%%
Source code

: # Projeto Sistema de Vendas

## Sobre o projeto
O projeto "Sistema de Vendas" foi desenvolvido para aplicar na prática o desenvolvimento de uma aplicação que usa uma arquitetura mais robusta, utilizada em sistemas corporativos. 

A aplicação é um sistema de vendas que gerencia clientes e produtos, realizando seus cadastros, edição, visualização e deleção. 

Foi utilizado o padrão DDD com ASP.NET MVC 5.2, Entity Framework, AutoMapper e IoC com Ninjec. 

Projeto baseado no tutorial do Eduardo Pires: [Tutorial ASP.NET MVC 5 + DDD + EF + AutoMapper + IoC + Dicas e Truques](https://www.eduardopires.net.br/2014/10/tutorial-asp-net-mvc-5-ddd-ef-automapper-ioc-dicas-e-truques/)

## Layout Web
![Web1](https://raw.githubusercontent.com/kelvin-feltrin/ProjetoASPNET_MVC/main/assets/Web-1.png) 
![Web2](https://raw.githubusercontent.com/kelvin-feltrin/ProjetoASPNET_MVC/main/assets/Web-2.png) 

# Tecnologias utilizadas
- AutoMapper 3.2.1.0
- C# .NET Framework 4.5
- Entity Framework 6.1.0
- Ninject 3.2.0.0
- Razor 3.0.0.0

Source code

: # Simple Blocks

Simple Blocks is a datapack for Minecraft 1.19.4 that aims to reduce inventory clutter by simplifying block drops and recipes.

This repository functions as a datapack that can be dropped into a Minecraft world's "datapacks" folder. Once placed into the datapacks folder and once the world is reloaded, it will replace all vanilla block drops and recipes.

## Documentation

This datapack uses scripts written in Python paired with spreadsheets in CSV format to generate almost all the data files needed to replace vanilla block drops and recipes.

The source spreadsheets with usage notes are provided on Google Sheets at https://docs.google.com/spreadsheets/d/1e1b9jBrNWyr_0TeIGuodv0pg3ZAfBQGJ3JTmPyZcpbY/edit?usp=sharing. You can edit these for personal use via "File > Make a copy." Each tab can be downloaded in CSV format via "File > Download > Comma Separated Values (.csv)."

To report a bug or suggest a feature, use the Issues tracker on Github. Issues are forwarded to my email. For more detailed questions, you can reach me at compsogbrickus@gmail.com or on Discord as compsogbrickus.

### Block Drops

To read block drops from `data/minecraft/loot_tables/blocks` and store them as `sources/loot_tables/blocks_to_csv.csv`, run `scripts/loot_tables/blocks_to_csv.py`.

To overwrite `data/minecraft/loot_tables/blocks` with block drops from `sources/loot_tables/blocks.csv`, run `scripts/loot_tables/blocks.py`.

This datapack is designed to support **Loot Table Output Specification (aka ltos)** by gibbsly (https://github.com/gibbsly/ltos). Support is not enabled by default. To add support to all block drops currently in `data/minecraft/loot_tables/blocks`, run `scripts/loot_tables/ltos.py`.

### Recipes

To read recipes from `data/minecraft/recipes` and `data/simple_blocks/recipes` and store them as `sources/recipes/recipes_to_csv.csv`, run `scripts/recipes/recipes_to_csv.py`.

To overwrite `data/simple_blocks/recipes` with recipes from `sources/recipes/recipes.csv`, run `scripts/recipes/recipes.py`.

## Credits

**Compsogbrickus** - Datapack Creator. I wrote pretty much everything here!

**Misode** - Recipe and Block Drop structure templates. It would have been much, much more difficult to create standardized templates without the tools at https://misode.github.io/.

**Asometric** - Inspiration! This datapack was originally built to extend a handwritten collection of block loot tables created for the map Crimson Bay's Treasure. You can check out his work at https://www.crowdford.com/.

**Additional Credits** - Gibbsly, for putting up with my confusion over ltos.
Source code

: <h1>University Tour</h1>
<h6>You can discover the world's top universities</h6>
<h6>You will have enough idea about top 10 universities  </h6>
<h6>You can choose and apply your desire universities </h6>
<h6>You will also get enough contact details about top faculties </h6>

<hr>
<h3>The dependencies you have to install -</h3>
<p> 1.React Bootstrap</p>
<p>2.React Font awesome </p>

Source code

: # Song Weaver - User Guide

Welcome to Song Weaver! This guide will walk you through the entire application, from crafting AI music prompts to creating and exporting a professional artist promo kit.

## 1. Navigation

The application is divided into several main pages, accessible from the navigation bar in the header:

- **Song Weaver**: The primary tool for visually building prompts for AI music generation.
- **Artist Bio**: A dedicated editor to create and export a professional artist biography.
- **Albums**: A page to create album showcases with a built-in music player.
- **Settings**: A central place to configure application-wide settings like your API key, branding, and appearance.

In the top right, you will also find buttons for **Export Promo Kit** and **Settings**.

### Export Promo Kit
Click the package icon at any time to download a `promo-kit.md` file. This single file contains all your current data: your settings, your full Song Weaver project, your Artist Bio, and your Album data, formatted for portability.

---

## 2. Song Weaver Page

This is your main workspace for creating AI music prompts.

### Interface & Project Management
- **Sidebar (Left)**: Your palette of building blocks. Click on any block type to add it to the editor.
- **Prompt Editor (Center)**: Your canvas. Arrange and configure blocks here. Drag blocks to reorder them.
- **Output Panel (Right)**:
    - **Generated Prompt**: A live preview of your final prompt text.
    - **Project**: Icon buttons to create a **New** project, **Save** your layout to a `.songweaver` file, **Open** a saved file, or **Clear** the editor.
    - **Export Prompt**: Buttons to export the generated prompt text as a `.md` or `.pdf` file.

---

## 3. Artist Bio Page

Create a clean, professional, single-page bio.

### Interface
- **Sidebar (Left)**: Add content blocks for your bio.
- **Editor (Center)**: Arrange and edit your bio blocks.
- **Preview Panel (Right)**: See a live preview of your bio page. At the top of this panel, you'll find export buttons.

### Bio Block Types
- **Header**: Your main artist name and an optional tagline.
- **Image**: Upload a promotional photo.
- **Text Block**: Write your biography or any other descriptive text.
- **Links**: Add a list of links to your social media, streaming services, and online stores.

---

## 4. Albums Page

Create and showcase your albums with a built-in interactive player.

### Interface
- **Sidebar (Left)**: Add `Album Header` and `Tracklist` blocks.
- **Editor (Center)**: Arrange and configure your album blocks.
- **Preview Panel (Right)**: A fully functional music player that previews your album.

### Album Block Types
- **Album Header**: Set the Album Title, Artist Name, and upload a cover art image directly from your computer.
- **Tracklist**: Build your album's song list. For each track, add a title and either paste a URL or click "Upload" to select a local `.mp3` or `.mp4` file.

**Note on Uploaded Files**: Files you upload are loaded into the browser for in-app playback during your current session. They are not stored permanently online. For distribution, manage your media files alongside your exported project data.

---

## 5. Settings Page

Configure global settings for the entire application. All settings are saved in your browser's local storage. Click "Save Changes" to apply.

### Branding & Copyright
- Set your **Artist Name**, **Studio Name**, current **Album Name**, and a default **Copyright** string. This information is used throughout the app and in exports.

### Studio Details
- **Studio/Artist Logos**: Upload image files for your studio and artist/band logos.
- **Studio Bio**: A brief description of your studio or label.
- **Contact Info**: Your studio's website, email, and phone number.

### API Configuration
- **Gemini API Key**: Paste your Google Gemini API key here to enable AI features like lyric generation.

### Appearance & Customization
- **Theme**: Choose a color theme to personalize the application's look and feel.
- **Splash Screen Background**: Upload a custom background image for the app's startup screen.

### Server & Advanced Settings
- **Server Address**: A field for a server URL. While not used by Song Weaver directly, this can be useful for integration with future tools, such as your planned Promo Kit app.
%%
All of the data above needs to be written out again, exactly.

Source code

: # Projeto Sistema de Vendas

## Sobre o projeto
O projeto "Sistema de Vendas" foi desenvolvido para aplicar na prática o desenvolvimento de uma aplicação que usa uma arquitetura mais robusta, utilizada em sistemas corporativos. 

A aplicação é um sistema de vendas que gerencia clientes e produtos, realizando seus cadastros, edição, visualização e deleção. 

Foi utilizado o padrão DDD com ASP.NET MVC 5.2, Entity Framework, AutoMapper e IoC com Ninjec. 

Projeto baseado no tutorial do Eduardo Pires: [Tutorial ASP.NET MVC 5 + DDD + EF + AutoMapper + IoC + Dicas e Truques](https://www.eduardopires.net.br/2014/10/tutorial-asp-net-mvc-5-ddd-ef-automapper-ioc-dicas-e-truques/)

## Layout Web
![Web1](https://raw.githubusercontent.com/kelvin-feltrin/ProjetoASPNET_MVC/main/assets/Web-1.png) 
![Web2](https://raw.githubusercontent.com/kelvin-feltrin/ProjetoASPNET_MVC/main/assets/Web-2.png) 

# Tecnologias utilizadas
- AutoMapper 3.2.1.0
- C# .NET Framework 4.5
- Entity Framework 6.1.0
- Ninject 3.2.0.0
- Razor 3.0.0.0

Source code

: # Simple Blocks

Simple Blocks is a datapack for Minecraft 1.19.4 that aims to reduce inventory clutter by simplifying block drops and recipes.

This repository functions as a datapack that can be dropped into a Minecraft world's "datapacks" folder. Once placed into the datapacks folder and once the world is reloaded, it will replace all vanilla block drops and recipes.

## Documentation

This datapack uses scripts written in Python paired with spreadsheets in CSV format to generate almost all the data files needed to replace vanilla block drops and recipes.

The source spreadsheets with usage notes are provided on Google Sheets at https://docs.google.com/spreadsheets/d/1e1b9jBrNWyr_0TeIGuodv0pg3ZAfBQGJ3JTmPyZcpbY/edit?usp=sharing. You can edit these for personal use via "File > Make a copy." Each tab can be downloaded in CSV format via "File > Download > Comma Separated Values (.csv)."

To report a bug or suggest a feature, use the Issues tracker on Github. Issues are forwarded to my email. For more detailed questions, you can reach me at compsogbrickus@gmail.com or on Discord as compsogbrickus.

### Block Drops

To read block drops from `data/minecraft/loot_tables/blocks` and store them as `sources/loot_tables/blocks_to_csv.csv`, run `scripts/loot_tables/blocks_to_csv.py`.

To overwrite `data/minecraft/loot_tables/blocks` with block drops from `sources/loot_tables/blocks.csv`, run `scripts/loot_tables/blocks.py`.

This datapack is designed to support **Loot Table Output Specification (aka ltos)** by gibbsly (https://github.com/gibbsly/ltos). Support is not enabled by default. To add support to all block drops currently in `data/minecraft/loot_tables/blocks`, run `scripts/loot_tables/ltos.py`.

### Recipes

To read recipes from `data/minecraft/recipes` and `data/simple_blocks/recipes` and store them as `sources/recipes/recipes_to_csv.csv`, run `scripts/recipes/recipes_to_csv.py`.

To overwrite `data/simple_blocks/recipes` with recipes from `sources/recipes/recipes.csv`, run `scripts/recipes/recipes.py`.

## Credits

**Compsogbrickus** - Datapack Creator. I wrote pretty much everything here!

**Misode** - Recipe and Block Drop structure templates. It would have been much, much more difficult to create standardized templates without the tools at https://misode.github.io/.

**Asometric** - Inspiration! This datapack was originally built to extend a handwritten collection of block loot tables created for the map Crimson Bay's Treasure. You can check out his work at https://www.crowdford.com/.

**Additional Credits** - Gibbsly, for putting up with my confusion over ltos.
Source code

: <h1>University Tour</h1>
<h6>You can discover the world's top universities</h6>
<h6>You will have enough idea about top 10 universities  </h6>
<h6>You can choose and apply your desire universities </h6>
<h6>You will also get enough contact details about top faculties </h6>

<hr>
<h3>The dependencies you have to install -</h3>
<p> 1.React Bootstrap</p>
<p>2.React Font awesome </p>

Source code

: # Song Weaver - User Guide

Welcome to Song Weaver! This guide will walk you through the entire application, from crafting AI music prompts to creating and exporting a professional artist promo kit.

## 1. Navigation

The application is divided into several main pages, accessible from the navigation bar in the header:

- **Song Weaver**: The primary tool for visually building prompts for AI music generation.
- **Artist Bio**: A dedicated editor to create and export a professional artist biography.
- **Albums**: A page to create album showcases with a built-in music player.
- **Settings**: A central place to configure application-wide settings like your API key, branding, and appearance.

In the top right, you will also find buttons for **Export Promo Kit** and **Settings**.

### Export Promo Kit
Click the package icon at any time to download a `promo-kit.md` file. This single file contains all your current data: your settings, your full Song Weaver project, your Artist Bio, and your Album data, formatted for portability.

---

## 2. Song Weaver Page

This is your main workspace for creating AI music prompts.

### Interface & Project Management
- **Sidebar (Left)**: Your palette of building blocks. Click on any block type to add it to the editor.
- **Prompt Editor (Center)**: Your canvas. Arrange and configure blocks here. Drag blocks to reorder them.
- **Output Panel (Right)**:
    - **Generated Prompt**: A live preview of your final prompt text.
    - **Project**: Icon buttons to create a **New** project, **Save** your layout to a `.songweaver` file, **Open** a saved file, or **Clear** the editor.
    - **Export Prompt**: Buttons to export the generated prompt text as a `.md` or `.pdf` file.

---

## 3. Artist Bio Page

Create a clean, professional, single-page bio.

### Interface
- **Sidebar (Left)**: Add content blocks for your bio.
- **Editor (Center)**: Arrange and edit your bio blocks.
- **Preview Panel (Right)**: See a live preview of your bio page. At the top of this panel, you'll find export buttons.

### Bio Block Types
- **Header**: Your main artist name and an optional tagline.
- **Image**: Upload a promotional photo.
- **Text Block**: Write your biography or any other descriptive text.
- **Links**: Add a list of links to your social media, streaming services, and online stores.

---

## 4. Albums Page

Create and showcase your albums with a built-in interactive player.

### Interface
- **Sidebar (Left)**: Add `Album Header` and `Tracklist` blocks.
- **Editor (Center)**: Arrange and configure your album blocks.
- **Preview Panel (Right)**: A fully functional music player that previews your album.

### Album Block Types
- **Album Header**: Set the Album Title, Artist Name, and upload a cover art image directly from your computer.
- **Tracklist**: Build your album's song list. For each track, add a title and either paste a URL or click "Upload" to select a local `.mp3` or `.mp4` file.

**Note on Uploaded Files**: Files you upload are loaded into the browser for in-app playback during your current session. They are not stored permanently online. For distribution, manage your media files alongside your exported project data.

---

## 5. Settings Page

Configure global settings for the entire application. All settings are saved in your browser's local storage. Click "Save Changes" to apply.

### Branding & Copyright
- Set your **Artist Name**, **Studio Name**, current **Album Name**, and a default **Copyright** string. This information is used throughout the app and in exports.

### Studio Details
- **Studio/Artist Logos**: Upload image files for your studio and artist/band logos.
- **Studio Bio**: A brief description of your studio or label.
- **Contact Info**: Your studio's website, email, and phone number.

### API Configuration
- **Gemini API Key**: Paste your Google Gemini API key here to enable AI features like lyric generation.

### Appearance & Customization
- **Theme**: Choose a color theme to personalize the application's look and feel.
- **Splash Screen Background**: Upload a custom background image for the app's startup screen.

### Server & Advanced Settings
- **Server Address**: A field for a server URL. While not used by Song Weaver directly, this can be useful for integration with future tools, such as your planned Promo Kit app.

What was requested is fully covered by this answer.